Anyway enough of my story, here are some pics, and tomorrow I have 4 weeks worth of photos to catch up with as my disposable waterproof camera is in the shop as we speak.

This is the bridge that separates Laurieton and Camden Haven. In the background there you can see North Brother Mountain.










































Our rescuers, if you do visit this site we are very grateful and can't thank you enough.









I didn't get Meilna's ear to ear smile when the fella picked up speed on this boat but she certainly enjoyed cuddling their little dog..


----------



## gimp (Aug 26, 2007)

Just shows why I call those sort of el cheapo kayaks "death traps", seen too many people who don't do their homework on conditions and tide get into trouble, I'm suprised there haven't been lives lost.


----------



## Dodge (Oct 12, 2005)

Kathy that is all part of the learning curve in the early days and importantly you had a happy ending.

Use Willy Weather when going to new locations and you can get the times for the various sections within a waterway, but bear in mind it is still only a guide but will help you a lot with planning.

You will see Camden Haven in this list http://tides.willyweather.com.au/nsw/mi ... coast.html


----------



## Kathy (Oct 26, 2010)

Thank you very much for that Dodge. I have bookmarked that site. How easy is that to read. It even shows the tide differences of the same river in different locations. That's fantastic. Thank you. 

Gimp I don't understand your comment. Are you saying that in a more expensive kayak I could have paddled through that current without the drama I had that day? I did learn a lot from that day, though. When we go to places where its close to the sea entrance, we stick to water streams running off the river where it is sheltered, but have not gone out in wide open water like that since. Well, we did today but it was low tide and we were able to get out and walk our boats a lot of the way, but on a moving or high tide I would not have attempted to go out where we did. Our next trip planned is to Lake Cathie next weekend. It is closed off from the sea now, and is not tidal, but a big open lake that should offer lots of fun. 

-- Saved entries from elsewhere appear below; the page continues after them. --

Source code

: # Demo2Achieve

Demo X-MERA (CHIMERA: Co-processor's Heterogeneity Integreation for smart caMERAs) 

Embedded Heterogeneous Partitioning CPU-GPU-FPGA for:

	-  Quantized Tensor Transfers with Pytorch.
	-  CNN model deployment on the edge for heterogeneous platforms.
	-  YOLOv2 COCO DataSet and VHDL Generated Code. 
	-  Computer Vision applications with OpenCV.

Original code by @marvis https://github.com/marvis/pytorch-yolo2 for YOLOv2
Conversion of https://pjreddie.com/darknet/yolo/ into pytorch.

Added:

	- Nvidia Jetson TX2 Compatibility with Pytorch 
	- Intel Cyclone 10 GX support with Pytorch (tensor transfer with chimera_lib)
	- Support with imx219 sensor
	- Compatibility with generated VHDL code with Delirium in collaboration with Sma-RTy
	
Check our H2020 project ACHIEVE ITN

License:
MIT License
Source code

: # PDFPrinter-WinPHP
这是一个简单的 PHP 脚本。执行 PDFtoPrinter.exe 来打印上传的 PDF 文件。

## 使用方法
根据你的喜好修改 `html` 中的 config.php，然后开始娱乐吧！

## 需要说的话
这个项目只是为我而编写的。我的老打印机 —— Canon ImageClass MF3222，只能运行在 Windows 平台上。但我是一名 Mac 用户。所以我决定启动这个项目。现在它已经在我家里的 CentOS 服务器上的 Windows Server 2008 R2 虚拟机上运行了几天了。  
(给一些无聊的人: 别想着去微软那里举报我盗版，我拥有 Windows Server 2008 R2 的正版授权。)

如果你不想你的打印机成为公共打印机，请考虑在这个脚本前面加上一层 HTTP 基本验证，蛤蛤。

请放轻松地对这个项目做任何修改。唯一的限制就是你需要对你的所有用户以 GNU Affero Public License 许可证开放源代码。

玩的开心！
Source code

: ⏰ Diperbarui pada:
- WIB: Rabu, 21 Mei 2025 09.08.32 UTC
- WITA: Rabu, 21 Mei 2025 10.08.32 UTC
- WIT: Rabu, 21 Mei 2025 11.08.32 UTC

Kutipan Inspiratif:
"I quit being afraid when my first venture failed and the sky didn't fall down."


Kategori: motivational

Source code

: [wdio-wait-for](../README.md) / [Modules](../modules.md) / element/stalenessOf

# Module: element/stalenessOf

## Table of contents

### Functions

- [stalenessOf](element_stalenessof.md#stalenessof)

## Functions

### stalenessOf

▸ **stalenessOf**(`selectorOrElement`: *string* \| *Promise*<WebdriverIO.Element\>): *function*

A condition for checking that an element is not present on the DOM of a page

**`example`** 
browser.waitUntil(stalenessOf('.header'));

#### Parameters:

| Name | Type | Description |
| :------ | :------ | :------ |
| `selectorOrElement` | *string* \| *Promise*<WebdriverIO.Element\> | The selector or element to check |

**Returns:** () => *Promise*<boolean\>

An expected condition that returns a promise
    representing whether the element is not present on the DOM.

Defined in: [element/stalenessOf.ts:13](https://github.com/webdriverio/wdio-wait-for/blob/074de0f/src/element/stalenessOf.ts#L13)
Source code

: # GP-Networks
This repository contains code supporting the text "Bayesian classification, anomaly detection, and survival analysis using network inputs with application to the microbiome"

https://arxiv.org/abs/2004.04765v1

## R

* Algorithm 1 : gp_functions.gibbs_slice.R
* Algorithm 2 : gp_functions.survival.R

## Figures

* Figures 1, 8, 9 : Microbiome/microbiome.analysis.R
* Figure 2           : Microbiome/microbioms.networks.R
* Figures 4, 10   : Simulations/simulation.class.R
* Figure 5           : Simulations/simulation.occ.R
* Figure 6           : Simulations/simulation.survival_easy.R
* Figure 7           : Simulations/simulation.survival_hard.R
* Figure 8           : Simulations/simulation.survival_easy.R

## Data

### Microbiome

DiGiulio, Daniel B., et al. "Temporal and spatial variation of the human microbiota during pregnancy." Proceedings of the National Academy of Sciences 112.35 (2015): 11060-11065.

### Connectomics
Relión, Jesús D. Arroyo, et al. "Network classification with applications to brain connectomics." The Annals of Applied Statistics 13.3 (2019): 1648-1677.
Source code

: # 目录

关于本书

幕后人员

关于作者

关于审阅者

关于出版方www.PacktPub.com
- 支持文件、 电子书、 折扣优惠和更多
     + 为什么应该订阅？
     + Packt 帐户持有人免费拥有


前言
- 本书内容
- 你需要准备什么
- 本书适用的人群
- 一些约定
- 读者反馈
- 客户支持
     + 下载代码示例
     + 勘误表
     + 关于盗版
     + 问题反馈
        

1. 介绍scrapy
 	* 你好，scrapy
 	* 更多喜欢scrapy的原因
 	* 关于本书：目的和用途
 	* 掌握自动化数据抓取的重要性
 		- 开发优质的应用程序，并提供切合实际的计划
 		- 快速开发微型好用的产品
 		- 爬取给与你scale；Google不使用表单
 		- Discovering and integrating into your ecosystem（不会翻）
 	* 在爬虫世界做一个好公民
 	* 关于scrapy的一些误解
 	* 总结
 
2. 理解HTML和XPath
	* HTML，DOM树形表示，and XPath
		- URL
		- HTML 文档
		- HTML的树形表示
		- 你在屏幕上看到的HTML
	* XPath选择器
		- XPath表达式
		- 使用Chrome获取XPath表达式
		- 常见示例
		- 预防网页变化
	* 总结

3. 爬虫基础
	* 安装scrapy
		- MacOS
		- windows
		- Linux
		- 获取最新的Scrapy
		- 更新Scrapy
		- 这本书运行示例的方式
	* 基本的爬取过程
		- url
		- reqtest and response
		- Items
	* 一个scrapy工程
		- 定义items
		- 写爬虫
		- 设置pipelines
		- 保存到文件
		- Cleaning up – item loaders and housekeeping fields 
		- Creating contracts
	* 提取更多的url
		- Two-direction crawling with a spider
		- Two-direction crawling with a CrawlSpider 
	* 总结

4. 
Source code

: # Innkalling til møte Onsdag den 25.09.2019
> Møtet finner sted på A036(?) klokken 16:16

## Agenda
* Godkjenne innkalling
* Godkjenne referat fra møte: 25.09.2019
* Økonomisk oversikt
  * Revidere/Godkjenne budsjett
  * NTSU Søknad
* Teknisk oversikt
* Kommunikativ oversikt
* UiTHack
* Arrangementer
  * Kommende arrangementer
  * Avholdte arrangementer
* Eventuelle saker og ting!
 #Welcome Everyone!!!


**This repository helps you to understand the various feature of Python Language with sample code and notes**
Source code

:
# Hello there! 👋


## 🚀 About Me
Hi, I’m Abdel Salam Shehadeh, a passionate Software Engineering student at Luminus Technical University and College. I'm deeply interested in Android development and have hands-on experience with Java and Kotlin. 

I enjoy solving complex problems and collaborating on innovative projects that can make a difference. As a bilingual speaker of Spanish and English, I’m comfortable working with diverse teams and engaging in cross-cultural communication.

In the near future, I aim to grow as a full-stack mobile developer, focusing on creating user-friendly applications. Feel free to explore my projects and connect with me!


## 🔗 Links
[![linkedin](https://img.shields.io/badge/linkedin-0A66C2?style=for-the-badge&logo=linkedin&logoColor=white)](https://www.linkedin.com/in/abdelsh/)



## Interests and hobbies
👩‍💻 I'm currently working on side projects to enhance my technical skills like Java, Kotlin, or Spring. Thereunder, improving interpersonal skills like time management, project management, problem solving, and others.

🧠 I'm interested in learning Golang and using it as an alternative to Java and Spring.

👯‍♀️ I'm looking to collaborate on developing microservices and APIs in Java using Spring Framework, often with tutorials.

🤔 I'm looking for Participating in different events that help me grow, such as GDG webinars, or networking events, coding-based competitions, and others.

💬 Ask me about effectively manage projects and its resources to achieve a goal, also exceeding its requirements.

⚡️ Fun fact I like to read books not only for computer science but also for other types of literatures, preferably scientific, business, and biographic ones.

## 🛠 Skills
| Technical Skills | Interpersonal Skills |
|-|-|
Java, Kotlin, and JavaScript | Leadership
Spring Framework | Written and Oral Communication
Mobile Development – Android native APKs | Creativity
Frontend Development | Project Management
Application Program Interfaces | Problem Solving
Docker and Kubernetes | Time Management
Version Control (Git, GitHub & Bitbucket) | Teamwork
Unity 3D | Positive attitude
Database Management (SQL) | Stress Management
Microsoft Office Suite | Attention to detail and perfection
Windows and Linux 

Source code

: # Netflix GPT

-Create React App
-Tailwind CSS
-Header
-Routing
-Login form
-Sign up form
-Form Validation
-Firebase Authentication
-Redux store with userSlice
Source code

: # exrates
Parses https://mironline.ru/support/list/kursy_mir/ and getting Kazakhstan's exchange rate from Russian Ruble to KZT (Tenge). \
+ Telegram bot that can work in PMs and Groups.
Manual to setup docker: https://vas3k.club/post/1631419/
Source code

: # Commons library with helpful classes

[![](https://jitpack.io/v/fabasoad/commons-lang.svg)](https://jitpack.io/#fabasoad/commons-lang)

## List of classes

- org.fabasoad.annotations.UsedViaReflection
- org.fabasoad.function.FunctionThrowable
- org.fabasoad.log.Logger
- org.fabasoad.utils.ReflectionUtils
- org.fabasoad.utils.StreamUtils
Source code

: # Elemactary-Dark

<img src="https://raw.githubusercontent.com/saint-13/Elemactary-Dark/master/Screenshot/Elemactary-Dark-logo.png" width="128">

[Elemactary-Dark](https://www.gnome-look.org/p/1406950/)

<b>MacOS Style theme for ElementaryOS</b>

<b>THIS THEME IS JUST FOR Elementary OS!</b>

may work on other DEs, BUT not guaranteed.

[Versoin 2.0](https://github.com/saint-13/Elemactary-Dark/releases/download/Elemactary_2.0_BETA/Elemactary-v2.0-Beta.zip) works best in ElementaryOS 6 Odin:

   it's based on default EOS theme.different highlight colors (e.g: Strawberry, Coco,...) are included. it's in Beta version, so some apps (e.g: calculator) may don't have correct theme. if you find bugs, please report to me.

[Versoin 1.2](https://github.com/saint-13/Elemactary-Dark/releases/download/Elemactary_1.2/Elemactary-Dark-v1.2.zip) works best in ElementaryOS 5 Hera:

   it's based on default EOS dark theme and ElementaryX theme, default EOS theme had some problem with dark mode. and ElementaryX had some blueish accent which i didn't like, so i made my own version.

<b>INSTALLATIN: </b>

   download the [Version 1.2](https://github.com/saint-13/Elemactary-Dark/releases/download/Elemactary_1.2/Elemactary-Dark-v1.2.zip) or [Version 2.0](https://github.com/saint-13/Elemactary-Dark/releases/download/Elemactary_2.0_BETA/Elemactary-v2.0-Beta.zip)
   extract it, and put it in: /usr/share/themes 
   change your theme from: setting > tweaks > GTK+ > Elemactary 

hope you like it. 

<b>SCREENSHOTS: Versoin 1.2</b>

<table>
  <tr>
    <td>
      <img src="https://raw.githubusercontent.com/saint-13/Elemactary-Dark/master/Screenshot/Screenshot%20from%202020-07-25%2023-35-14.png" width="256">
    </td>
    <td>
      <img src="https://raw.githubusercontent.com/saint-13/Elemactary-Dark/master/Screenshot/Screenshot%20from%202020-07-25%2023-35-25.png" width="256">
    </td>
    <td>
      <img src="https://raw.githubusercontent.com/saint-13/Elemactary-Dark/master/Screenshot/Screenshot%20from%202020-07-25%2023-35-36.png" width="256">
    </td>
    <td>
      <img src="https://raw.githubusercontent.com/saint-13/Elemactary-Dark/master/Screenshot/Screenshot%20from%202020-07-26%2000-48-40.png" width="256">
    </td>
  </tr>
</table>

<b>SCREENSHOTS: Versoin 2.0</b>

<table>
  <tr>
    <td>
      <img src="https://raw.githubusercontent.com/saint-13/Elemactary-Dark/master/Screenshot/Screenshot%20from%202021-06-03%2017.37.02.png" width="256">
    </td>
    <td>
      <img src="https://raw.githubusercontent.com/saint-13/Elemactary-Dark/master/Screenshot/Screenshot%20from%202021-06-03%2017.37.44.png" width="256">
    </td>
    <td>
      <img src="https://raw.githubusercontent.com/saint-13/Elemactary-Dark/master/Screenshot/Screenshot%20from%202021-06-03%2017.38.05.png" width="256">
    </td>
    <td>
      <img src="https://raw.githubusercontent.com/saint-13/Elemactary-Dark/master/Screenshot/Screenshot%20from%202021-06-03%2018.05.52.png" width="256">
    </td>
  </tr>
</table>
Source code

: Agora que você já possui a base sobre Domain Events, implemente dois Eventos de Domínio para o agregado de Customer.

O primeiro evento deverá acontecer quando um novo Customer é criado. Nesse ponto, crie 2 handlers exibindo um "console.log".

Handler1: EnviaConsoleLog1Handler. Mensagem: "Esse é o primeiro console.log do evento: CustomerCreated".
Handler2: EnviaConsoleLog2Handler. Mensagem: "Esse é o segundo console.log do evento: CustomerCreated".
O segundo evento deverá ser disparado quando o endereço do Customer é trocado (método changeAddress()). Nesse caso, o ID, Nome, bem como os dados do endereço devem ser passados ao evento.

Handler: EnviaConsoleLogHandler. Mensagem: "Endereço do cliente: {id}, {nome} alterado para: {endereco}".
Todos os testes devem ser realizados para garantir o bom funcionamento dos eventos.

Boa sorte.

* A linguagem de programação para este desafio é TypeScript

I am really interested to learn what makes one kayak safer, and/or better than another. Can you offer some thoughts as to why you consider "cheap kayaks" as death traps as apposed to a different kayak in the same conditions?


----------



## gimp (Aug 26, 2007)

Kathie, please don't take it personally, I am so glad you are enjoying your kayaking and you are learning from your experiences. I still maintain, however that certain types of kayaks are not suitable for the conditions you mentioned. The kayaks in your pictures I see all too often become very unstable when passed by bigger boats and in strong tidal currents, I have even seen them capsize very easily. My Outback, however, has handled everything from ski boats, oyster boats (very large with huge waves), trawlers, fast currents, oyster racks, and all the weather can throw at it and has not even looked like me getting into trouble, and I am not what you would call "experienced". There are many times that I could have been in a lot of trouble in an inferior kayak but I have always felt safe and secure in my Hobie. On that basis, yes, the more expensive kayak is an advantage, but I am only talking about my own experiences and observations. You sound like you are having a great time and I hope to see you on the water some time for a chat.


----------



## jayman (Feb 7, 2010)

Thanks for sharing Kathy looks like a nice place for a paddle tidal currents can be very strong as you found out I also have got into trouble with it and you learn from mistakes one thing to keep in mind is the current is usually faster on one side of the river than the other. My mistake happened on night on the brissy river on a full moon and big tide I went to anchor up but droped the anchor on the up current sise of the kayak it grabbed the bottom and the rope went under the kayak and flipped me over purely coz of the strong current. Keep at it and keep havin fun
Cheers jay


----------



## jokinna (Mar 2, 2010)

i went up there camping on that same weekend. was a beautiful day. very hot. the tidal currents in those channels are tough. if you dont have the strength or stamina to travel against the current you can find yourself paddling forwards and going backwards. my yak is a little bit longer and i love a challenging current. but after a while ya get knackered fast. so when i get tired i anchor up and have a fish for a while till i catch my breath. if my kids get tired on there yaks, i toss them a line and tow them, usually on the return trip.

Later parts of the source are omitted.